I’m not a cake baker. I carefully followed the ingredient list and day long steps which resulted in a stunning (I’ll say stunning again) crowd pleaser. I’d consider not using the glaze so that it’s more like what’s served in restaurants in Rome, Italy. This Baba Rum Cake is a perfect holiday dessert that I will make again and again.
I highly recommend straining the glaze for the savarin once you have heated the jam, it goes on much more smoothly.
The recipe is easy to follow and not difficult at all. The result is surprisingly un-boozy. In my family, we have The Three Questions: 1. Is it good? 2. Worth making again? 3. Worth making for company? Yes, yes, and yes!
I made this wonderful cake for New Years Eve and followed the recipe carefully - except I added the rum to the rest of the sirup after cooling down.
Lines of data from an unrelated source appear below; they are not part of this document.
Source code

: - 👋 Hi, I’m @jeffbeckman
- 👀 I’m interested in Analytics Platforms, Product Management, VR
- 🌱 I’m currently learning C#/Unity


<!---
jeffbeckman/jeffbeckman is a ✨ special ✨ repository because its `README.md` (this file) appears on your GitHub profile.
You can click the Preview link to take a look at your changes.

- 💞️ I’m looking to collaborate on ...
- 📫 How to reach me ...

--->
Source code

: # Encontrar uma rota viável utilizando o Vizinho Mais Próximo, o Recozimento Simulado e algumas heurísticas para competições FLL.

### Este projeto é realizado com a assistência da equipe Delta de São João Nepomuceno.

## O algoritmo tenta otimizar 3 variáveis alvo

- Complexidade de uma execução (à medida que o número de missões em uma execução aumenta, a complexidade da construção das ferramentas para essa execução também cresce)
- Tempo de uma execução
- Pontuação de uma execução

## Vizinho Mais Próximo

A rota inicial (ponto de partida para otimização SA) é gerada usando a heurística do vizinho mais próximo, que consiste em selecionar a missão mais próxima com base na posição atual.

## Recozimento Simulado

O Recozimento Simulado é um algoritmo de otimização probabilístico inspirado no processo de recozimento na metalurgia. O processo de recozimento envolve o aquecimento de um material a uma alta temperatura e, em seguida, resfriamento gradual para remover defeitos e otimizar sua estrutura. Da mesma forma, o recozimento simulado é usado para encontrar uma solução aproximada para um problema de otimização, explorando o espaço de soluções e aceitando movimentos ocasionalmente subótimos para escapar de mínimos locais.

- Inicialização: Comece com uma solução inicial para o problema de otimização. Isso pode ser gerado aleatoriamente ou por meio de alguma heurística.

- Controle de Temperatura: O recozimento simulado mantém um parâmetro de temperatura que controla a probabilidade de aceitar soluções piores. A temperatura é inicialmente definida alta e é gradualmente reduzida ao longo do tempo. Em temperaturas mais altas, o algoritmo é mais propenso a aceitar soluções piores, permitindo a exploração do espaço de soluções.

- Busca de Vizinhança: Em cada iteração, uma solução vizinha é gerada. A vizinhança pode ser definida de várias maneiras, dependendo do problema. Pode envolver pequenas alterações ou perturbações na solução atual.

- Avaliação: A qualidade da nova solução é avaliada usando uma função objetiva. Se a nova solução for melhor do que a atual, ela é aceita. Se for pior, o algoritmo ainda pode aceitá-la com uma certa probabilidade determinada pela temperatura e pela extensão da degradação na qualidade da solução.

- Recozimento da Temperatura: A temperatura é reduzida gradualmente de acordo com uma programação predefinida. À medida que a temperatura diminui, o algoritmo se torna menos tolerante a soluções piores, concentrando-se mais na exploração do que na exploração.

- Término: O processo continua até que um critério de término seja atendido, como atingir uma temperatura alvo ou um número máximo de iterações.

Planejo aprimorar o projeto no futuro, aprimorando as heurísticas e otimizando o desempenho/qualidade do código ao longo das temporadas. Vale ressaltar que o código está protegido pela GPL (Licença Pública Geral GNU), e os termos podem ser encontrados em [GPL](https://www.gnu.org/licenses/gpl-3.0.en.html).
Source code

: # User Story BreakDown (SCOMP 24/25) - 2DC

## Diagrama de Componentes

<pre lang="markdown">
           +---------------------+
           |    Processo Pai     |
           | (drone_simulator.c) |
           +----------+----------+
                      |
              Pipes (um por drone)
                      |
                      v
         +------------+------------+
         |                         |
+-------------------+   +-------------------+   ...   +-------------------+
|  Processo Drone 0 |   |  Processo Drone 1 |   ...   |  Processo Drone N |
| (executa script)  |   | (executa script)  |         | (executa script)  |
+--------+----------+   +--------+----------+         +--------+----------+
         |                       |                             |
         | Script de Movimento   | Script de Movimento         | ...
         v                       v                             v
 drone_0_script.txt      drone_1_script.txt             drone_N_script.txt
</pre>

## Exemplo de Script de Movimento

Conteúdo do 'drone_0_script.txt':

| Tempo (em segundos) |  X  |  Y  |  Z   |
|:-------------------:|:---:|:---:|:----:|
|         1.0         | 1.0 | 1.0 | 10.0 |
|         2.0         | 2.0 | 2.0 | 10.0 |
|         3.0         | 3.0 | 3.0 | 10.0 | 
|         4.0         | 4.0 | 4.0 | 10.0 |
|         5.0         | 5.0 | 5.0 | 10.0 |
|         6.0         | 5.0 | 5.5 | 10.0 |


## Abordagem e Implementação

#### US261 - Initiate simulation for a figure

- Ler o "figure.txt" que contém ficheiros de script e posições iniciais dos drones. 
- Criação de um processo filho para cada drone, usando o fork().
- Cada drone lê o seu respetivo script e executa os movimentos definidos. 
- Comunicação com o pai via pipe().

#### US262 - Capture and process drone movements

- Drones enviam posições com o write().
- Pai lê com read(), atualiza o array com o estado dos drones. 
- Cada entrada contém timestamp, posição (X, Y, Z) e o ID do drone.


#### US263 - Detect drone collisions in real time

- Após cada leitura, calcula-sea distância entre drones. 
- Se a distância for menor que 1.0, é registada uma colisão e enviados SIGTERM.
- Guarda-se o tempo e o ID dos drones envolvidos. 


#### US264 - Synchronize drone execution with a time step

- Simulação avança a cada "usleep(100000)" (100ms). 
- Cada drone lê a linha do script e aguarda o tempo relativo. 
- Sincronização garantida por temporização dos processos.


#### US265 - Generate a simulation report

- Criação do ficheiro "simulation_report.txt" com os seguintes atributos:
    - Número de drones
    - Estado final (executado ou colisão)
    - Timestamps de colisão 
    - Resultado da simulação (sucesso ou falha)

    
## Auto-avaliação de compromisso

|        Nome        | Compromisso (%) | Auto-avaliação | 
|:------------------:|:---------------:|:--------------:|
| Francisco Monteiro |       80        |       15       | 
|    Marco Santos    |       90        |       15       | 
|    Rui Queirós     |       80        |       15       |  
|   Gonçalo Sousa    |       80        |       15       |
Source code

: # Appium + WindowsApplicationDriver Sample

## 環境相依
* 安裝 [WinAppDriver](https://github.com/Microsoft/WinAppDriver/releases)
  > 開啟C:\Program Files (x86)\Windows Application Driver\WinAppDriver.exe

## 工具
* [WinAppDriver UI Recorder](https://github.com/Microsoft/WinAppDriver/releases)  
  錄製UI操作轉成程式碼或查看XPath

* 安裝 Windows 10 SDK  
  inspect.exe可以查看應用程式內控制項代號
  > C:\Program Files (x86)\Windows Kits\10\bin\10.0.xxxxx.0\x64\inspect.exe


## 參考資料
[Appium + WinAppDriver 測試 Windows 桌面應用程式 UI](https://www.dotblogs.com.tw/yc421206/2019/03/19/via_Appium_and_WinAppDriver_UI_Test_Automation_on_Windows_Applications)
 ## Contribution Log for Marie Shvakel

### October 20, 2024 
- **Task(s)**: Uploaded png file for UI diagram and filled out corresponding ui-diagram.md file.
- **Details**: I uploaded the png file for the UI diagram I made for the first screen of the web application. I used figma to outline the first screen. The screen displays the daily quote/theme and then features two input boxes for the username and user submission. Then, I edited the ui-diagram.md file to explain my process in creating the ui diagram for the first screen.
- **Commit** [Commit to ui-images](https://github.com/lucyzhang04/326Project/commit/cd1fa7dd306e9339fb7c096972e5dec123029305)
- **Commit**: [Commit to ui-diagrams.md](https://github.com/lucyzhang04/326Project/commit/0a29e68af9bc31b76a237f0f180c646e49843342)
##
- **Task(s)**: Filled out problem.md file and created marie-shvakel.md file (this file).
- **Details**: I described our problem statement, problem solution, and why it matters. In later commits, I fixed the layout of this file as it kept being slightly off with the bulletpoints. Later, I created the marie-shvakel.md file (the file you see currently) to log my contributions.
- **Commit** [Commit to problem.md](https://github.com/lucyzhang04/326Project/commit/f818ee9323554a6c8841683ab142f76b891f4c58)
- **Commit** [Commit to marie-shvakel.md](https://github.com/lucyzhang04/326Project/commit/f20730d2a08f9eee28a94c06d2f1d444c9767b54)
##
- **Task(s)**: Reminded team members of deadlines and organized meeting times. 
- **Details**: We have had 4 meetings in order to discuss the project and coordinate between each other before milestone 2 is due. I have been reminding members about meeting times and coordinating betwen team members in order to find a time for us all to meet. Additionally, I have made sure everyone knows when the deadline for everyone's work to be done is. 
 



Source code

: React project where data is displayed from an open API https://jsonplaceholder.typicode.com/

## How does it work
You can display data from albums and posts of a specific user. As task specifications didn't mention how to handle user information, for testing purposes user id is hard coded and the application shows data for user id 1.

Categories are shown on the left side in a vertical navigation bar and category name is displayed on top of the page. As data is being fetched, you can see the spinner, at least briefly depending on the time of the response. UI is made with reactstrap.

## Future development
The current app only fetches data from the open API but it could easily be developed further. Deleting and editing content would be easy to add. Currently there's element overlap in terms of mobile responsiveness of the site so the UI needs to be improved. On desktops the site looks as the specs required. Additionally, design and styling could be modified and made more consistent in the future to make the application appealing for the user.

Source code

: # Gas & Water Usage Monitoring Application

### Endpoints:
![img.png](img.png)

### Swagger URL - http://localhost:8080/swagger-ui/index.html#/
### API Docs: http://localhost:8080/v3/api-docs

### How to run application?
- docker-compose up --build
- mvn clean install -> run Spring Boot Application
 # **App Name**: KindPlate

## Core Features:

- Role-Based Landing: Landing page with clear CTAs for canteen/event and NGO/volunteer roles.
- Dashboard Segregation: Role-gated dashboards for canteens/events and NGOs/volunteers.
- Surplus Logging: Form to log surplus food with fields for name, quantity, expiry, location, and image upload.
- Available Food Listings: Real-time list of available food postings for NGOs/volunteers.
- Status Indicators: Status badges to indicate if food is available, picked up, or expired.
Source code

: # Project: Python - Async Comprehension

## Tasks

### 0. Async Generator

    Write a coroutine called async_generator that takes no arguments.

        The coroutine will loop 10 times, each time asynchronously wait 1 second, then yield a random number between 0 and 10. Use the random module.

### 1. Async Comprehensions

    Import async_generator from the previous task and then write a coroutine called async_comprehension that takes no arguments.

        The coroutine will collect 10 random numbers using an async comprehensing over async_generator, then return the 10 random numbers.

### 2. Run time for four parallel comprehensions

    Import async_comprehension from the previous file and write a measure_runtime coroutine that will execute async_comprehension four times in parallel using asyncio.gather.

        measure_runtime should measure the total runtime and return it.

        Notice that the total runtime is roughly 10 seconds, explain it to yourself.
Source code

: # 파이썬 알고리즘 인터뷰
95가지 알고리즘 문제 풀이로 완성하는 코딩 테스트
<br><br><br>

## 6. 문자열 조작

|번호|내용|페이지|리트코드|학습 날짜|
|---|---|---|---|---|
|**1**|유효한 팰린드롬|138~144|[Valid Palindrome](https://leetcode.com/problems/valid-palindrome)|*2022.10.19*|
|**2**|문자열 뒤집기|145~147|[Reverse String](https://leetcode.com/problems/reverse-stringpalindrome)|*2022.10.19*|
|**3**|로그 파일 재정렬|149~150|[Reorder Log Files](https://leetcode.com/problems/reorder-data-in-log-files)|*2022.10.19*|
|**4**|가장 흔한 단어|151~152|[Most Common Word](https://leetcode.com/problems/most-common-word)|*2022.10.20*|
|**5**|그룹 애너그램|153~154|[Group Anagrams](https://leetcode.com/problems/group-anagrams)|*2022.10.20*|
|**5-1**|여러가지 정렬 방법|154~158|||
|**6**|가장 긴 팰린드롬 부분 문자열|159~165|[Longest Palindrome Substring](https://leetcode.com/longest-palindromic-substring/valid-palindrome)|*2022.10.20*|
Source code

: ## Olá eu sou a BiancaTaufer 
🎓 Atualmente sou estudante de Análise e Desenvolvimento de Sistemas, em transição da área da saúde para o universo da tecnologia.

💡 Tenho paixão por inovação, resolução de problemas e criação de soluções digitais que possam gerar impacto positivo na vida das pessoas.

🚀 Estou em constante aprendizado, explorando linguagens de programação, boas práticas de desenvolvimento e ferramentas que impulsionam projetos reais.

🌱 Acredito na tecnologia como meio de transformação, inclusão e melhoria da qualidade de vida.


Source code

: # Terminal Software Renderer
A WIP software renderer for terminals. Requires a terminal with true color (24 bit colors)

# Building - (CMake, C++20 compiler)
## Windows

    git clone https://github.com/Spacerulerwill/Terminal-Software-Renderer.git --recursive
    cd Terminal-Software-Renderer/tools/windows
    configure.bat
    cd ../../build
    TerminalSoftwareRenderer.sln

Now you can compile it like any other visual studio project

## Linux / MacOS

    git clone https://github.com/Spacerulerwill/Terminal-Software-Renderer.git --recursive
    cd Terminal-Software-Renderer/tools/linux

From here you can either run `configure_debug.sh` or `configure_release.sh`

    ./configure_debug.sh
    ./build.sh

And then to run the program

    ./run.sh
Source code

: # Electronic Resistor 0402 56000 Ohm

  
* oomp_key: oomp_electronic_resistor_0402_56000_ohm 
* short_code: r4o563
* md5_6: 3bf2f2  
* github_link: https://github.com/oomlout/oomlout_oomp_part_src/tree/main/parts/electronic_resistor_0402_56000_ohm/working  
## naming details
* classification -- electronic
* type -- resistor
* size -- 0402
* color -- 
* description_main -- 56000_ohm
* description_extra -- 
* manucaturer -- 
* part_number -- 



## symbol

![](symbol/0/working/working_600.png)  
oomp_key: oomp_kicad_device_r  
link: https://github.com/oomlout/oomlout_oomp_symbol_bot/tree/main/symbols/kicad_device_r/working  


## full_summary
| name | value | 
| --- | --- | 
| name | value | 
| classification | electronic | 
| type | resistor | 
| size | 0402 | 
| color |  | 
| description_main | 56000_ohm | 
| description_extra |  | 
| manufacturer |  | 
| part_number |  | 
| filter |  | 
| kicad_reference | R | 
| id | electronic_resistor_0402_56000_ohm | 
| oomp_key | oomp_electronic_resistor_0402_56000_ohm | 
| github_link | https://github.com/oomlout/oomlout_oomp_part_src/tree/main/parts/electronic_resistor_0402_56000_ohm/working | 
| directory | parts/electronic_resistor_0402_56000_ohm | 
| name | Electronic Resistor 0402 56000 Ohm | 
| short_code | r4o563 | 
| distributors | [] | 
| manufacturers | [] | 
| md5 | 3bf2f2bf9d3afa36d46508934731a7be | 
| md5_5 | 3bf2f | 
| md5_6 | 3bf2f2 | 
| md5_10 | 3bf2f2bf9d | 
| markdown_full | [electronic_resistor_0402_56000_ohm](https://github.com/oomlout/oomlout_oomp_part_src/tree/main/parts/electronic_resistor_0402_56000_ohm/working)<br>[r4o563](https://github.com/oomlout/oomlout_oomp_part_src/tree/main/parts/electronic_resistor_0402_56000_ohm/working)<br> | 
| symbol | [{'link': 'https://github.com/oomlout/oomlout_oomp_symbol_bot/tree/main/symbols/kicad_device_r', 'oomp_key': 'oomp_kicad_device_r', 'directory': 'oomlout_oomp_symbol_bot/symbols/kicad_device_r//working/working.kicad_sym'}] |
I believe that using ingredients at room temperature is very important. I also found there was too much sirup, but sifted it and used it for macerating a mixture of berries. It was perfect and will make it again.
This was fantastic but I found the amount of syrup to be a bit much for the cake. It started cracking so I tied it together with plastic wrap and refrigerated it for a few hours, then stuck it together with glaze and yes, I strained the glaze before using it, served it with whipped cream rosettes and decorated with morello cherries. It was wildly popular at our New Years Eve party.